Gandhi's Theosophical Connections

Theosophy is an all-encompassing brotherhood by some esoteric process of spiritual osmosis. Theosophy staunchly believes in the vibration of life in every atom, embracing the oneness of love and shining of every creature in the light of wisdom. The Theosophical Society, of which Gandhi was a member in London, was a religious body founded by Madam Helena Petrovna Blavatsky and Col. Henry Steel Olcott in 1875 whose doctrines include belief in Karma, Reincarnation, and spiritual evolution.
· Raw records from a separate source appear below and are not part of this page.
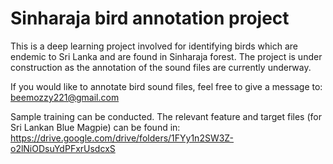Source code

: # Sinharaja bird annotation project

This is a deep learning project involved for identifying birds which are endemic to Sri Lanka and are found in Sinharaja forest. The project is under construction as the annotation of the sound files are currently underway.

If you would like to annotate bird sound files, feel free to give a message to: beemozzy221@gmail.com

Sample training can be conducted. The relevant feature and target files (for Sri Lankan Blue Magpie) can be found in: https://drive.google.com/drive/folders/1FYy1n2SW3Z-o2lNiODsuYdPFxrUsdcxS
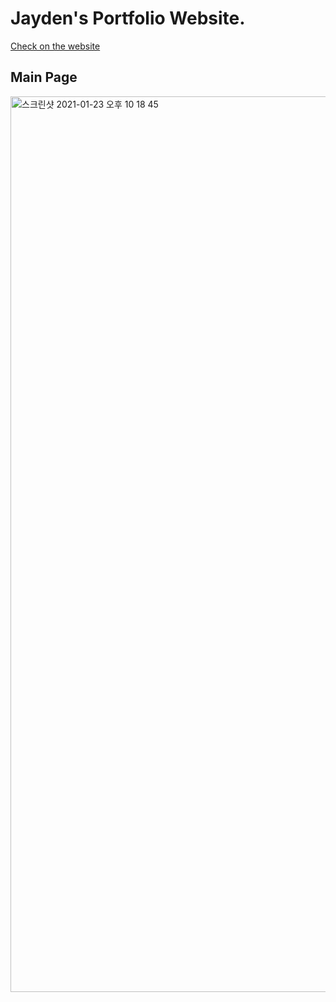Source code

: # Jayden's Portfolio Website.

[Check on the website](https://songjayden.github.io/)

## Main Page

<img width="1433" alt="스크린샷 2021-01-23 오후 10 18 45" src="https://user-images.githubusercontent.com/8447473/105574373-fe867880-5dc8-11eb-9090-515fa872f03b.png">



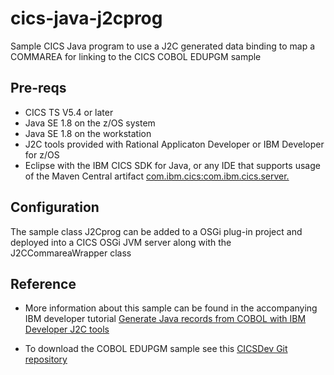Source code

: # cics-java-j2cprog
Sample CICS Java program to use a J2C generated data binding to map a COMMAREA for linking to the CICS COBOL EDUPGM sample


## Pre-reqs

* CICS TS V5.4 or later
* Java SE 1.8 on the z/OS system
* Java SE 1.8 on the workstation
* J2C tools provided with Rational Applicaton Developer or IBM Developer for z/OS
* Eclipse with the IBM CICS SDK for Java, or any IDE that supports usage of the Maven Central artifact [com.ibm.cics:com.ibm.cics.server.](https://search.maven.org/artifact/com.ibm.cics/com.ibm.cics.server)

## Configuration

The sample class J2Cprog can be added to a OSGi plug-in project and deployed into a CICS OSGi JVM server along with the J2CCommareaWrapper class


## Reference

* More information about this sample can be found in the accompanying IBM developer tutorial [Generate Java records from COBOL with IBM Developer J2C tools](https://developer.ibm.com/tutorials/generating-java-records-from-cobol-with-rational-j2c-tools/)

* To download the COBOL EDUPGM sample see this [CICSDev Git repository](https://github.com/cicsdev/cics-java-jzosprog)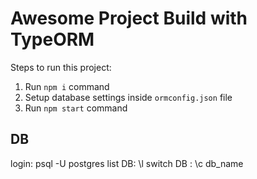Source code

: # Awesome Project Build with TypeORM

Steps to run this project:

1. Run `npm i` command
2. Setup database settings inside `ormconfig.json` file
3. Run `npm start` command

## DB
login: psql -U postgres
list DB: \l
switch DB : \c db_name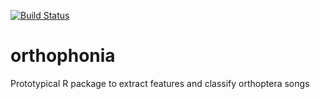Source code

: 
[![Build Status](https://travis-ci.org/bioacoustica/orthophonia.svg?branch=master)](https://travis-ci.org/bioacoustica/orthophonia)

# orthophonia
Prototypical R package to extract features and classify orthoptera songs 


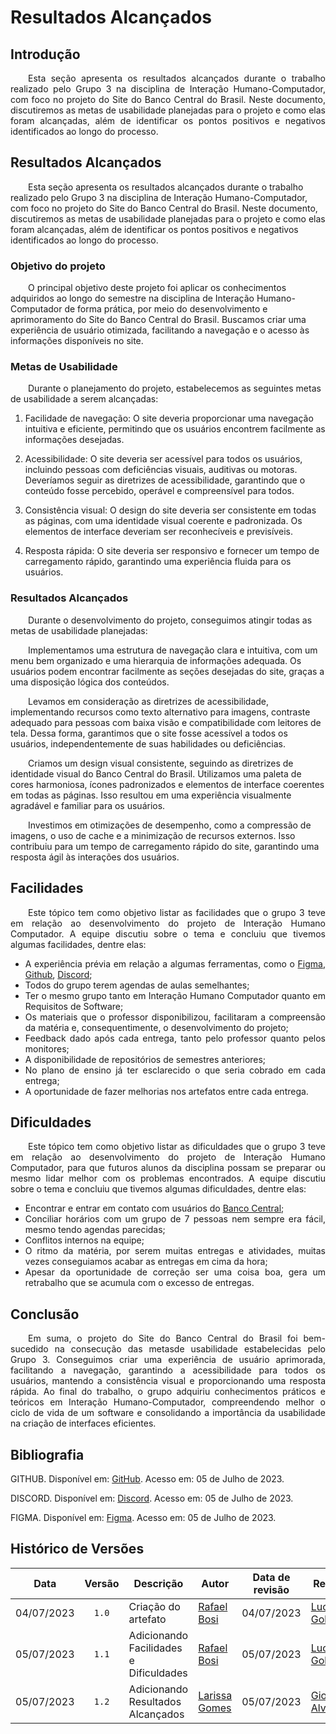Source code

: <div class="body">

# Resultados Alcançados

## Introdução

<div align="justify">

&emsp;&emsp;Esta seção apresenta os resultados alcançados durante o trabalho realizado pelo Grupo 3 na disciplina de Interação Humano-Computador, com foco no projeto do Site do Banco Central do Brasil. Neste documento, discutiremos as metas de usabilidade planejadas para o projeto e como elas foram alcançadas, além de identificar os pontos positivos e negativos identificados ao longo do processo.

</div>

## Resultados Alcançados

&emsp;&emsp;Esta seção apresenta os resultados alcançados durante o trabalho realizado pelo Grupo 3 na disciplina de Interação Humano-Computador, com foco no projeto do Site do Banco Central do Brasil. Neste documento, discutiremos as metas de usabilidade planejadas para o projeto e como elas foram alcançadas, além de identificar os pontos positivos e negativos identificados ao longo do processo.

### Objetivo do projeto

&emsp;&emsp;O principal objetivo deste projeto foi aplicar os conhecimentos adquiridos ao longo do semestre na disciplina de Interação Humano-Computador de forma prática, por meio do desenvolvimento e aprimoramento do Site do Banco Central do Brasil. Buscamos criar uma experiência de usuário otimizada, facilitando a navegação e o acesso às informações disponíveis no site.

### Metas de Usabilidade

&emsp;&emsp;Durante o planejamento do projeto, estabelecemos as seguintes metas de usabilidade a serem alcançadas:

1. Facilidade de navegação: O site deveria proporcionar uma navegação intuitiva e eficiente, permitindo que os usuários encontrem facilmente as informações desejadas.

2. Acessibilidade: O site deveria ser acessível para todos os usuários, incluindo pessoas com deficiências visuais, auditivas ou motoras. Deveríamos seguir as diretrizes de acessibilidade, garantindo que o conteúdo fosse percebido, operável e compreensível para todos.

3. Consistência visual: O design do site deveria ser consistente em todas as páginas, com uma identidade visual coerente e padronizada. Os elementos de interface deveriam ser reconhecíveis e previsíveis.

4. Resposta rápida: O site deveria ser responsivo e fornecer um tempo de carregamento rápido, garantindo uma experiência fluida para os usuários.

### Resultados Alcançados

&emsp;&emsp;Durante o desenvolvimento do projeto, conseguimos atingir todas as metas de usabilidade planejadas:

&emsp;&emsp;Implementamos uma estrutura de navegação clara e intuitiva, com um menu bem organizado e uma hierarquia de informações adequada. Os usuários podem encontrar facilmente as seções desejadas do site, graças a uma disposição lógica dos conteúdos.

&emsp;&emsp;Levamos em consideração as diretrizes de acessibilidade, implementando recursos como texto alternativo para imagens, contraste adequado para pessoas com baixa visão e compatibilidade com leitores de tela. Dessa forma, garantimos que o site fosse acessível a todos os usuários, independentemente de suas habilidades ou deficiências.

&emsp;&emsp;Criamos um design visual consistente, seguindo as diretrizes de identidade visual do Banco Central do Brasil. Utilizamos uma paleta de cores harmoniosa, ícones padronizados e elementos de interface coerentes em todas as páginas. Isso resultou em uma experiência visualmente agradável e familiar para os usuários.

&emsp;&emsp;Investimos em otimizações de desempenho, como a compressão de imagens, o uso de cache e a minimização de recursos externos. Isso contribuiu para um tempo de carregamento rápido do site, garantindo uma resposta ágil às interações dos usuários.

## Facilidades 

<div align="justify">

&emsp;&emsp;Este tópico tem como objetivo listar as facilidades que o grupo 3 teve em relação ao desenvolvimento do projeto de Interação Humano Computador. A equipe discutiu sobre o tema e concluiu que tivemos algumas facilidades, dentre elas:

- A experiência prévia em relação a algumas ferramentas, como o [Figma](https://www.figma.com/), [Github](https://github.com/), [Discord](https://discord.com/);
- Todos do grupo terem agendas de aulas semelhantes;
- Ter o mesmo grupo tanto em Interação Humano Computador quanto em Requisitos de Software;
- Os materiais que o professor disponibilizou, facilitaram a compreensão da matéria e, consequentimente, o desenvolvimento do projeto;
- Feedback dado após cada entrega, tanto pelo professor quanto pelos monitores;
- A disponibilidade de repositórios de semestres anteriores;
- No plano de ensino já ter esclarecido o que seria cobrado em cada entrega;
- A oportunidade de fazer melhorias nos artefatos entre cada entrega.

</div>

## Dificuldades

<div align="justify">

&emsp;&emsp;Este tópico tem como objetivo listar as dificuldades que o grupo 3 teve em relação ao desenvolvimento do projeto de Interação Humano Computador, para que futuros alunos da disciplina possam se preparar ou mesmo lidar melhor com os problemas encontrados. A equipe discutiu sobre o tema e concluiu que tivemos algumas dificuldades, dentre elas:

- Encontrar e entrar em contato com usuários do [Banco Central](https://www.bcb.gov.br/);
- Conciliar horários com um grupo de 7 pessoas nem sempre era fácil, mesmo tendo agendas parecidas;
- Conflitos internos na equipe;
- O ritmo da matéria, por serem muitas entregas e atividades, muitas vezes conseguiamos acabar as entregas em cima da hora;
- Apesar da oportunidade de correção ser uma coisa boa, gera um retrabalho que se acumula com o excesso de entregas.

</div>

## Conclusão

<div align="justify">

&emsp;&emsp;Em suma, o projeto do Site do Banco Central do Brasil foi bem-sucedido na consecução das metasde usabilidade estabelecidas pelo Grupo 3. Conseguimos criar uma experiência de usuário aprimorada, facilitando a navegação, garantindo a acessibilidade para todos os usuários, mantendo a consistência visual e proporcionando uma resposta rápida. Ao final do trabalho, o grupo adquiriu conhecimentos práticos e teóricos em Interação Humano-Computador, compreendendo melhor o ciclo de vida de um software e consolidando a importância da usabilidade na criação de interfaces eficientes.

</div>

## Bibliografia

GITHUB. Disponível em: [GitHub](https://github.com). Acesso em: 05 de Julho de 2023.

DISCORD. Disponível em: [Discord](https://discord.com/). Acesso em: 05 de Julho de 2023.

FIGMA. Disponível em: [Figma](https://www.figma.com/). Acesso em: 05 de Julho de 2023.

## Histórico de Versões

| Data | Versão | Descrição | Autor | Data de revisão | Revisor |
|:------:|:--------:|-----------|-------|:---------:|-----------|
| 04/07/2023 | `1.0` | Criação do artefato | [Rafael Bosi](https://github.com/StrangeUnit28) | 04/07/2023 | [Lucas Gobbi](https://github.com/LucasBergholz) |
| 05/07/2023 | `1.1` | Adicionando Facilidades e Dificuldades | [Rafael Bosi](https://github.com/StrangeUnit28) | 05/07/2023 | [Lucas Gobbi](https://github.com/LucasBergholz) |
| 05/07/2023 | `1.2` | Adicionando Resultados Alcançados | [Larissa Gomes](https://github.com/larigs) | 05/07/2023 | [Giovanni Alvissus](https://github.com/giovanni1106) |

</div>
It’s three declared objectives are:

  • to form a nucleus of the Universal Brotherhood of Humanity, without distinction of race, creed, caste, colour, or gender
  • to encourage the study of Comparative Religion, Philosophy, and Science
  • to investigate the unexplained laws of nature and the powers latent in humankind

Theosophy, as ancient wisdom, is better understood in the sense of a pure philosophia perennis. It can still better be comprehended as synonymous with esotericism or mysticism. The word has been derived from Greek Theosophos, which means knowledge of things Divine. The word ‘syncretism’, not so often and commonly used term, connotes eclecticism or heterogeneity. For Gandhi, brotherhood is an ordeal of true spirituality. The fatherhood of God ensures the brotherhood of humankind. Gandhi’s general restraint in thought, feeling, conduct, and self-control are rationally in line with the Theosophical philosophy of Annie Besant’s Why I Became a Theosophist (1889), HP Blavatsky’s Key to Theosophy (1889), and Sir Edwin Arnold’s The Light of Asia (1879). Theosophical influence in England and South Africa added strength to his religious sense, the literature of which is replete with Hindu influence.1 The Bhagavad Gita that he considers his spiritual dictionary was a supreme guide to conduct. Krishna of the Gita is the right knowledge and perfection personified and apotheosis.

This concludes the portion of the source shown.